Realists, Too, Can Stand for Human Rights

Including human rights among U.S. foreign-policy priorities helps develop broader, more independent relationships.

The current debate over humanitarian intervention has made it difficult to discuss human rights and U.S. foreign policy without stumbling into the editorial crosshairs of “realists.” Ostensibly aiming for champions of “Responsibility to Protect”, or “R2P,” realists have used these pages and those of other prominent publications to simultaneously take broad swipes at human-rights advocates with charges of idealism and sentimentality. They claim that human-rights advocates should “toughen up” and accept the cold reality of interests, and commonly scold human-rights advocates for shamelessly wagging fingers at foreign governments.
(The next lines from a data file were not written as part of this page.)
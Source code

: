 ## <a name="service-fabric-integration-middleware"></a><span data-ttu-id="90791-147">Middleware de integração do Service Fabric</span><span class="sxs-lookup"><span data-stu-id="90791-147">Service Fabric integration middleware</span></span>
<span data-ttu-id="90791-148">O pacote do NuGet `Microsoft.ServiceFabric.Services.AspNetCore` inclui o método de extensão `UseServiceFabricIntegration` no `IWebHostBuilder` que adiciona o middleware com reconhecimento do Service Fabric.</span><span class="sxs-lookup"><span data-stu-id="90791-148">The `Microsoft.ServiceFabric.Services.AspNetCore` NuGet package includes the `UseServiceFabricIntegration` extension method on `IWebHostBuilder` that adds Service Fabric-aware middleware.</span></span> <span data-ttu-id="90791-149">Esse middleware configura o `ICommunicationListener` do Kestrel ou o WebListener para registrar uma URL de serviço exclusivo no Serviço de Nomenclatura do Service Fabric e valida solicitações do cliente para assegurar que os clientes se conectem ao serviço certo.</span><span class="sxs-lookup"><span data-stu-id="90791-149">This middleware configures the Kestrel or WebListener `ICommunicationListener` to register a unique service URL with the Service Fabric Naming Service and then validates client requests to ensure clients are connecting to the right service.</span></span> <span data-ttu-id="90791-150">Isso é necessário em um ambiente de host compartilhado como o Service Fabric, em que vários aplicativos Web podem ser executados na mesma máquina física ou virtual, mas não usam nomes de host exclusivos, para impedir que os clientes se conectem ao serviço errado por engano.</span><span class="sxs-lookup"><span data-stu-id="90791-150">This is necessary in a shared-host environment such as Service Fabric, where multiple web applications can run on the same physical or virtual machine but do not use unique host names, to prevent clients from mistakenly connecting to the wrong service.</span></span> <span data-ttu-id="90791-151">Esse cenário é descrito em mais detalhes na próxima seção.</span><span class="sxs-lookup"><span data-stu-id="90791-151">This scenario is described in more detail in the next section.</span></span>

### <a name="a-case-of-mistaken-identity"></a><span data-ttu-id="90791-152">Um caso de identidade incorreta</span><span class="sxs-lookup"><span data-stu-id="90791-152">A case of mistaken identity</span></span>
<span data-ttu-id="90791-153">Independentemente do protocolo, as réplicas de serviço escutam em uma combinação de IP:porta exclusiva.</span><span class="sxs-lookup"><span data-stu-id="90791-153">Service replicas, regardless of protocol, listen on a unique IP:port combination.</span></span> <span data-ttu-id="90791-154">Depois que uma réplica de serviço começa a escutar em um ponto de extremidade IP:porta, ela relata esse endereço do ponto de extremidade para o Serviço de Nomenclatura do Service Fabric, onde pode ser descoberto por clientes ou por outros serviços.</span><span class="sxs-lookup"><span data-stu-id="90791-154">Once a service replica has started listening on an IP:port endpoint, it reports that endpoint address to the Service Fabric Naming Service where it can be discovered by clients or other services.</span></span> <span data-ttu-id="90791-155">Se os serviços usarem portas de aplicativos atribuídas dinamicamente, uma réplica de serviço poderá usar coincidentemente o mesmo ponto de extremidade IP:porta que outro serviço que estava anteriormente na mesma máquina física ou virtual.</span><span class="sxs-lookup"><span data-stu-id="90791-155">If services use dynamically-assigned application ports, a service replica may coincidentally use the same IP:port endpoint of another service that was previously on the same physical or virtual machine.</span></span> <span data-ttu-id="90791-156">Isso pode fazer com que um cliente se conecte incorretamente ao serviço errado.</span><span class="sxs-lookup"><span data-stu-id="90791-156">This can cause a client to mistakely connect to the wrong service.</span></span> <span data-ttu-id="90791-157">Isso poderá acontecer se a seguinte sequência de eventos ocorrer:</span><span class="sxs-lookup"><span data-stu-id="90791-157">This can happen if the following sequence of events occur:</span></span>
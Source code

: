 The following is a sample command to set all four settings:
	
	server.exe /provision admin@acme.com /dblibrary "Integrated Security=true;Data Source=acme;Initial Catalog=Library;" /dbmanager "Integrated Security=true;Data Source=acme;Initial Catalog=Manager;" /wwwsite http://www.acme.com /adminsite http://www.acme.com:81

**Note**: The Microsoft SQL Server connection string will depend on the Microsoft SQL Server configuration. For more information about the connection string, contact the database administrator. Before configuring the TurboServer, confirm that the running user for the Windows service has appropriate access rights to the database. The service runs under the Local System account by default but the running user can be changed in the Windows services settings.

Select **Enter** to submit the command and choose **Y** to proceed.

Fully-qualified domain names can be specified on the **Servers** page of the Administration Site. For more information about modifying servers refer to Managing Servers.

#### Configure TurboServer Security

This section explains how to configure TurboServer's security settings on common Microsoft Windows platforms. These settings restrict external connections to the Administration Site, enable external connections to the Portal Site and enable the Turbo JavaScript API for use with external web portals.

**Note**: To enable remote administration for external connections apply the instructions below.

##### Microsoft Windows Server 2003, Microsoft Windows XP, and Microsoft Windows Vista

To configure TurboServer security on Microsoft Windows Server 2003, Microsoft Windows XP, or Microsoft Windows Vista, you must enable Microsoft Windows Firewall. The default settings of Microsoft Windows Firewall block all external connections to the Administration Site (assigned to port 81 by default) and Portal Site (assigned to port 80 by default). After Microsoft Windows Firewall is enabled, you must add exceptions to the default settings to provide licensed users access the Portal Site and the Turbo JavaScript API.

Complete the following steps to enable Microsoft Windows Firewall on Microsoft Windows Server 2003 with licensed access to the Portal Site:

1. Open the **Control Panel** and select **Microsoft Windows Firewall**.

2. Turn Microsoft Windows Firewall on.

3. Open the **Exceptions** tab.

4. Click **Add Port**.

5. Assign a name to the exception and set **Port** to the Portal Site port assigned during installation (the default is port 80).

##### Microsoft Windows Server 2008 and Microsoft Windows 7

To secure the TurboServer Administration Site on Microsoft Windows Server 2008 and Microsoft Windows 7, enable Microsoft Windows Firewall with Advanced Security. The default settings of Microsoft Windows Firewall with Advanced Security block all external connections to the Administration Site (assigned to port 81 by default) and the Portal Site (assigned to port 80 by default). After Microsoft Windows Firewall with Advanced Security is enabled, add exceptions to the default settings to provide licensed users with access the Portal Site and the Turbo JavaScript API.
Steve Clemons instructs his readers that human-rights advocates and interventionists “tend not to think about the head, but rather react rashly and impulsively without thinking through the costs and benefits.”

All of this is very interesting, but at the same time, somewhat surprising to those who work on human rights, who often have U.S. security interests foremost in mind and who rarely, if ever, think about the idea of proposing coercive military intervention in the name of human rights.

Broad-brushing human rights advocates as “moralists,” “idealists,” or “unrealistic,” harmfully ignores the often-overlooked fact that human rights fit comfortably into a realist’s world defined by interests and anarchy.

It is worth recalling that the international human-rights regime started with reciprocal arrangements between sovereign states as means of protecting a state's own people in other countries; a very “realist” concept, indeed. The Geneva Conventions and the Laws of Armed Conflict were not designed as ways to "play nice and lose," as some authors like Walter Russell Mead have suggested, but for sovereign countries to better protect their own civilian populations when at war. Even the Universal Declaration of Human Rights and the treaties that followed were born out of an interest in preserving security, as Michael Ignatieff described it, “a war weary generation’s reflection on Europe’s nihilism and its consequences.” And in the United States, where our foreign policy invariably returns from its periodic adventures to a more realistic grounding, the challenge of promoting international human rights has never been to make idealism an enduring feature of our policy, but rather to persuasively demonstrate the relationship between human rights and national-security interests. Even Cyrus Vance, explaining the Carter administration’s human-rights policy to the Senate Committee on Foreign Relations started a now decades-old tradition of making the case for human rights in security terms: “The advancement of human rights is more than an ideal. It, too, is an interest. Peaceful gains for freedom and also steps toward stability abroad, and greater security for America.”

At times, the human-rights community may be tempted to oversell the relationship in a bid to be heard, much as many in the international-development field at times oversell the relationship between foreign aid and security. Even so, there are enough ways that human rights convincingly meet or exceed a basic minimum threshold of relevance to buy a seat at the realist’s table. A description of the human-rights and security nexus often includes parables about the risk of partnering with the rights-abusing dictator sitting on brittle foundations of public support. But contemporary history also provides compelling examples of how human rights can build or erode confidence for sensitive political negotiations, and how they might serve as critical variables for restoring trust in cases where societies are emerging from conflict or undergoing reconciliation processes. To clarify, we are not talking about the security dividends of “Democratic Peace.” While democracies rarely go to war with each other, they can pose vexing security problems in spite of—and sometimes as a result of—their duly elected governments, especially when these governments cannot or will not protect the rights of people within their borders. When the democratic institutions of representative governments are flawed, human rights can still serve as an important and much clearer barometer of legitimacy and staying power of governments of many forms.